Não a compreendo porque não me foi dada a capacidade de compreender.

Encosto o focinho nas suas costas e adormeço.

Sonho com seu cheiro (é tudo que me cabe).

Posso senti-lo a léguas – é através dele que eu existo.

Cheiro, logo, existo.

Num canto do quarto, esparramado no chão, está o meu karma: o dobermann.

Tem os olhos fundos e impenetráveis.

Seu cheiro não me agrada. Faria tudo pra vê-lo longe.

Está amanhecendo.

Em breve, Madame Bijou vai acordar e tomar banho: são velhos hábitos.

Aproveito então esses últimos momentos e ficamos de conchinha. Madame Bijou é meu mundo.

Quando acorda, pisa no dobermann. Ambos se assustam e ela entra no banheiro.

Mantenho uma distância regular desse cachorro nazista. Não queiram ter um dobermann no seu pé. Desde que aqui chegou, me sinto espreitado.

Sobre a cama, olho pra baixo. Lá está ele.

Luto pelo espaço, mas ele vai se esparramando cada vez mais.
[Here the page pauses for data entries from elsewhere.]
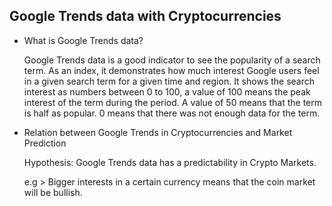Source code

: 
## Google Trends data with Cryptocurrencies
* What is Google Trends data? <p>
Google Trends data is a good indicator to see the popularity of a search term.
As an index, it demonstrates how much interest Google users feel in a given search term for a given time and region.
It shows the search interest as numbers between 0 to 100, a value of 100 means the peak interest of the term during the period. A value of 50 means that the term is half as popular. 0 means that there was not enough data for the term. <p>

* Relation between Google Trends in Cryptocurrencies and Market Prediction <p>
Hypothesis: Google Trends data has a predictability in Crypto Markets. <p>
e.g > Bigger interests in a certain currency means that the coin market will be bullish.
Receio que em pouco tempo não terei mais lugar.

Ouço o barulho do chuveiro.

Novas pulgas a me picar.

Coço minhas orelhas. Ele também.

Madame Bijou está agora se enxugando.

Como vocês podem ver, vivo no presente. Acompanho seu movimento contínuo. Às vezes, ele acelera e vislumbro o futuro. Outras vezes, retarda, e vejo o passado.

O dobermann continua no meu pé.

Agora balanço o rabinho e rolo na cama de Madame Bijou. Sinto o cheiro do seu travesseiro. Daqui a pouco, ela vai sair do banheiro e vai me pedir para lambê-la.

Insistiram tanto que esse dobermann era dócil.

Faz tempos que moro aqui. Conheço todos os cantos da casa. Tenho minhas regalias. Sou tratado com carinho e me afeiçoei por minha dona. Só não entendo esse dobermann, olhando fixo nos meus córneos.

O sol entra pela fresta e deixa no quarto um tom dourado. Será isso o que os humanos chamam de eternidade?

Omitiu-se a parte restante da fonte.